[Records from a data source]
BEGIN

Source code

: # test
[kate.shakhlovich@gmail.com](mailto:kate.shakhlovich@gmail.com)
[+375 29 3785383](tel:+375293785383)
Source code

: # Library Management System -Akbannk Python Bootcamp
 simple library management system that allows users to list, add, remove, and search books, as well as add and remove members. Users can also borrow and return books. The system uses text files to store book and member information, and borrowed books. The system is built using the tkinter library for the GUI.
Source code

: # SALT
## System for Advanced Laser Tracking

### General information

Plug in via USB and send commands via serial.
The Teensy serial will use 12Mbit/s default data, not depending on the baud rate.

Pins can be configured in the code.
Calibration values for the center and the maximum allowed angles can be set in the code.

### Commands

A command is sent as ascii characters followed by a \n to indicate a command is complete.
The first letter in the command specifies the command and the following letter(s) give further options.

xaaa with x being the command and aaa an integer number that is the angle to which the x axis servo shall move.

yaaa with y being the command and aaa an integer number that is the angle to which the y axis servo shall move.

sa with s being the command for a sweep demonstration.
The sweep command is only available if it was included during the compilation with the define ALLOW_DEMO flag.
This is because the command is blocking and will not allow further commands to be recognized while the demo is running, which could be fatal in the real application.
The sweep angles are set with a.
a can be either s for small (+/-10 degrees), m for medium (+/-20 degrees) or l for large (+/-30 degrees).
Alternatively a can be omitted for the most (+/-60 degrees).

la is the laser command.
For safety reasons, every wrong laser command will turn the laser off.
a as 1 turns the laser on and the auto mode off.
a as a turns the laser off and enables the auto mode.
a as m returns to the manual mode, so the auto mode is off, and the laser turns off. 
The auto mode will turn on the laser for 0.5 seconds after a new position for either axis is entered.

END
BEGIN

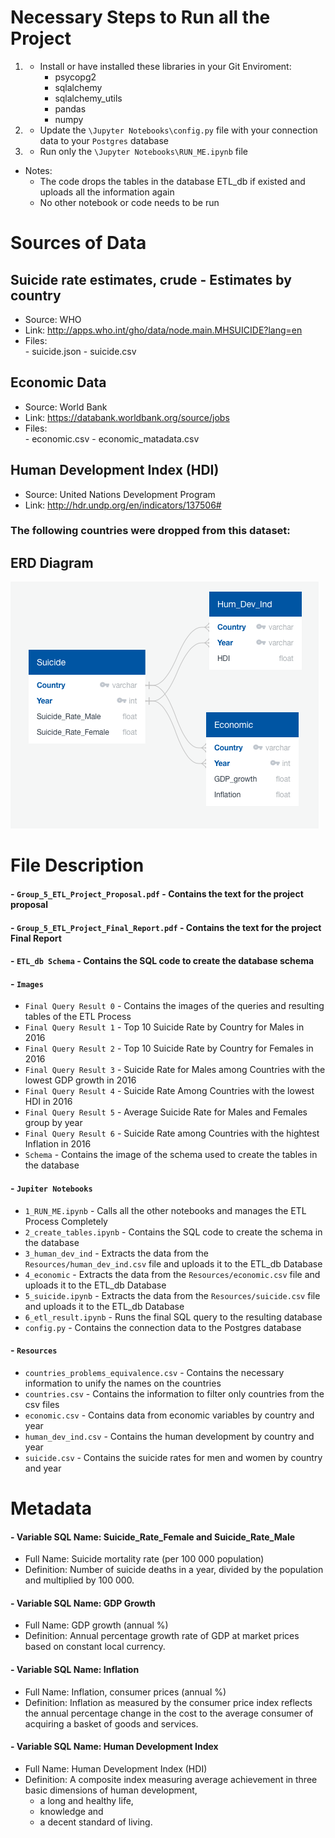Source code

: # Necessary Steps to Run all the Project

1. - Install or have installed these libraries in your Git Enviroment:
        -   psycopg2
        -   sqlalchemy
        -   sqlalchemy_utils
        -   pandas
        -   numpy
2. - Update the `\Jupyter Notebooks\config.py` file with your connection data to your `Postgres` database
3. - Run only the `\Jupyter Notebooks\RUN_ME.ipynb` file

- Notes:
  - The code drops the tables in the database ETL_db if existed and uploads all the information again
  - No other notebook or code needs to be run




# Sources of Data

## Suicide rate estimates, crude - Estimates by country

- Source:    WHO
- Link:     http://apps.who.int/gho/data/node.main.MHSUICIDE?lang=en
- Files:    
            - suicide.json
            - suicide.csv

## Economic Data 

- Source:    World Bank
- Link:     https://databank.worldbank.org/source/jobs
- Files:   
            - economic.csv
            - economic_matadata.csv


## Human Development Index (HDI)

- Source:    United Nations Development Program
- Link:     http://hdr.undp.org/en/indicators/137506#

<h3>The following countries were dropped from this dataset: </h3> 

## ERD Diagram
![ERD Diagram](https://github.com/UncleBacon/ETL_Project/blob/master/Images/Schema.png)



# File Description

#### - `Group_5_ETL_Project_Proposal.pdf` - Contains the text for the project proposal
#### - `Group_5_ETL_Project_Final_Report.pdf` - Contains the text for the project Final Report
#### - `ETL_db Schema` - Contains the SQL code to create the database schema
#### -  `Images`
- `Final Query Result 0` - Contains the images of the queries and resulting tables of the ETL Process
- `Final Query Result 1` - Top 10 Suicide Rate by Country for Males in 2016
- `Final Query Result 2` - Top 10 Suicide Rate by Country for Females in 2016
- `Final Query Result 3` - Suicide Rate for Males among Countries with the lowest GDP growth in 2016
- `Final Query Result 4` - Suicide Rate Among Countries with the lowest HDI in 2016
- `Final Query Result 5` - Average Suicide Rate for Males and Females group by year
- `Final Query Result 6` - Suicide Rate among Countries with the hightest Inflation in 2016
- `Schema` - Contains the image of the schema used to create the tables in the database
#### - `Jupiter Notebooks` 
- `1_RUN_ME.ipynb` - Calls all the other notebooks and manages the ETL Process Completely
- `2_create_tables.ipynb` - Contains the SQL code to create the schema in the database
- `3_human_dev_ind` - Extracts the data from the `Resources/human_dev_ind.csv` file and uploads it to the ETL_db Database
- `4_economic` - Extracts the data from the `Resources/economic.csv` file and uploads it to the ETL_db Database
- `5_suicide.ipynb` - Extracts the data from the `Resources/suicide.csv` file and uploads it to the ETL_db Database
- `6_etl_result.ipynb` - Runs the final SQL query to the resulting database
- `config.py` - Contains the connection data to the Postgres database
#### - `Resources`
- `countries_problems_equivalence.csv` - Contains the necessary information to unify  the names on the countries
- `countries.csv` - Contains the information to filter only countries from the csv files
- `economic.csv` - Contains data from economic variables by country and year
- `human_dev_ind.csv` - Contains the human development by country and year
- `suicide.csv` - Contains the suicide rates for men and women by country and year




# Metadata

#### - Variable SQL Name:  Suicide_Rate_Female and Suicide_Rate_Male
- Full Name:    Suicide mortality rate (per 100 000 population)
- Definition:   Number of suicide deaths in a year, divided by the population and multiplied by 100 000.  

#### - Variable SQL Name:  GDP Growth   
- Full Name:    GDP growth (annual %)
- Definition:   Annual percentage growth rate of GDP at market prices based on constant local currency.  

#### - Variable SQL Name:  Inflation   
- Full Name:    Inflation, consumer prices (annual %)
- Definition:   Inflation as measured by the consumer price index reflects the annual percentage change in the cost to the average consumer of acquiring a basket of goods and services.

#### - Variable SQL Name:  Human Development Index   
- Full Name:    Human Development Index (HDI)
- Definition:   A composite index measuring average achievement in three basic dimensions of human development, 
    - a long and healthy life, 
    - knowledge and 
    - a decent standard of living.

END
BEGIN

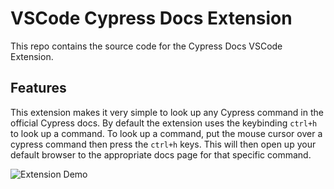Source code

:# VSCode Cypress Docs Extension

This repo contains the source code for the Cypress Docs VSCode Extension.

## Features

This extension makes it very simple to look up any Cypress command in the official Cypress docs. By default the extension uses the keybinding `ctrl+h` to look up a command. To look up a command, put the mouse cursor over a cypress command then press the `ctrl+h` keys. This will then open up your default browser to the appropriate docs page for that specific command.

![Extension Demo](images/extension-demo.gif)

END

WORK INSTRUCTION -
Report each line in the entries where the string "Resources" occurs.

WRITTEN SOLUTION -
- `3_human_dev_ind` - Extracts the data from the `Resources/human_dev_ind.csv` file and uploads it to the ETL_db Database
- `4_economic` - Extracts the data from the `Resources/economic.csv` file and uploads it to the ETL_db Database
- `5_suicide.ipynb` - Extracts the data from the `Resources/suicide.csv` file and uploads it to the ETL_db Database
#### - `Resources`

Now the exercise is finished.